Let’s take the example of irrigation automation. As water resources become scarce, irrigation automation becomes critical. Small farm sizes make cost of irrigation automation systems prohibitively expensive for small farms. If, formal legal & commercial mechanisms exist for neighboring farmers to collectively and easily procure / lease and deploy shared systems, they would be able to benefit from economies of scale. This would help speed up AgTech innovation as volume deployments would happen faster leading to greater affordability.

 

  1. Asset Light Farming Business Models. The scale of capital requirement for agriculture is so large and the demands on efficiency so great that it requires asset light models similar to how airline work for large scale deployments of new technologies to work. In an airline, the aircraft are leased and operated by the airline and the passengers pay the airline a fee for providing transport. Agriculture requires similar asset light business model. Returning to irrigation, if an automated irrigation service provider has access to funds, he can deploy leased irrigation systems at scale, where the farmer pays back from the output of the farm. Also the automated irrigation service provider could deploy larger scale systems that cover a large number of farmers in a village. And the irrigation service provider to take insurance against risk of farm yield falling.

 

There are many other such asset light use cases that can be discussed.

 

It goes without saying that government support via policy and legislation are key for the above to be viable.

6. Any advice for other agritech startups?

 

There are three massive opportunities waiting for Indian AgriTech startups to exploit.

  1. Opportunity to be extremely innovative : AgriTech startups can use advances across a large number of domains biology, chemistry, computing, communications, mechanization, finance, energy, weather, etc to create very innovative solutions
  2. Opportunity to have a worldwide impact : Solutions created for problems in India can be easily scaled and deployed worldwide at price points that can be extremely hard to beat.
  3. Opportunity for mega commercial success : The scale of agriculture is so large and the starting point in some cases so low that there are opportunities to be ultra successful.

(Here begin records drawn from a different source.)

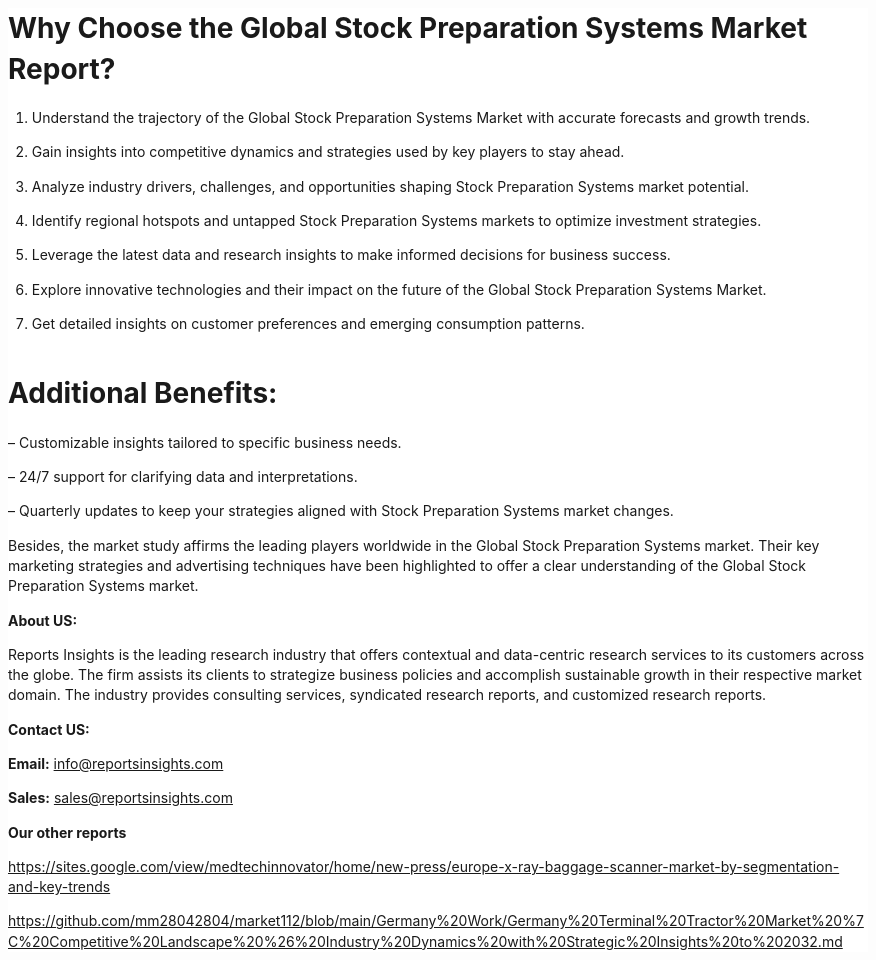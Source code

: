 # <strong>Why Choose the Global Stock Preparation Systems Market Report?</strong>

1. Understand the trajectory of the Global Stock Preparation Systems Market with accurate forecasts and growth trends.

2. Gain insights into competitive dynamics and strategies used by key players to stay ahead.

3. Analyze industry drivers, challenges, and opportunities shaping Stock Preparation Systems market potential.

4. Identify regional hotspots and untapped Stock Preparation Systems markets to optimize investment strategies.

5. Leverage the latest data and research insights to make informed decisions for business success.

6. Explore innovative technologies and their impact on the future of the Global Stock Preparation Systems Market.

7. Get detailed insights on customer preferences and emerging consumption patterns.

# <strong>Additional Benefits:</strong>

– Customizable insights tailored to specific business needs.

– 24/7 support for clarifying data and interpretations.

– Quarterly updates to keep your strategies aligned with Stock Preparation Systems market changes.

Besides, the market study affirms the leading players worldwide in the Global Stock Preparation Systems market. Their key marketing strategies and advertising techniques have been highlighted to offer a clear understanding of the Global Stock Preparation Systems market.

<strong><strong>About US</strong>:</strong>

Reports Insights is the leading research industry that offers contextual and data-centric research services to its customers across the globe. The firm assists its clients to strategize business policies and accomplish sustainable growth in their respective market domain. The industry provides consulting services, syndicated research reports, and customized research reports.

<strong>Contact US:</strong>

<p class=><b>Email:</b> <a href=mailto:info@reportsinsights.com>info@reportsinsights.com</a></p>
<p class=><b>Sales:</b> <a href=mailto:sales@reportsinsights.com>sales@reportsinsights.com</a></p>

<strong>Our other reports</strong>

<a href=https://github.com/mm28042804/market112/blob/main/Germany%20Work/Germany%20Terminal%20Tractor%20Market%20%7C%20Competitive%20Landscape%20%26%20Industry%20Dynamics%20with%20Strategic%20Insights%20to%202032.md>https://sites.google.com/view/medtechinnovator/home/new-press/europe-x-ray-baggage-scanner-market-by-segmentation-and-key-trends</a>

<a href=https://github.com/Dipali2345/Market-_Segment/blob/main/Germany%20USB%20Microscopes%20Market%20|%20Competitive%20Landscape%20%26%20Industry%20Dynamics%20with%20Strategic%20Insights%20to%202032.md>https://github.com/mm28042804/market112/blob/main/Germany%20Work/Germany%20Terminal%20Tractor%20Market%20%7C%20Competitive%20Landscape%20%26%20Industry%20Dynamics%20with%20Strategic%20Insights%20to%202032.md</a>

To exploit these opportunities AgriTech startups should focus on the complete innovation equation Innovation = Invention x Commercialization. Lots of time AgriTech startups focus on the Invention portion of the innovation equation and do not pay as much attention to the Commercialization or Business Model portion of it. It is inevitably the commercialization or the business model portion that determines success or failure of the startup.

I firmly believe Indian AgriTech startups will come up with highly innovative business models that will fundamentally change the face of agriculture across the globe.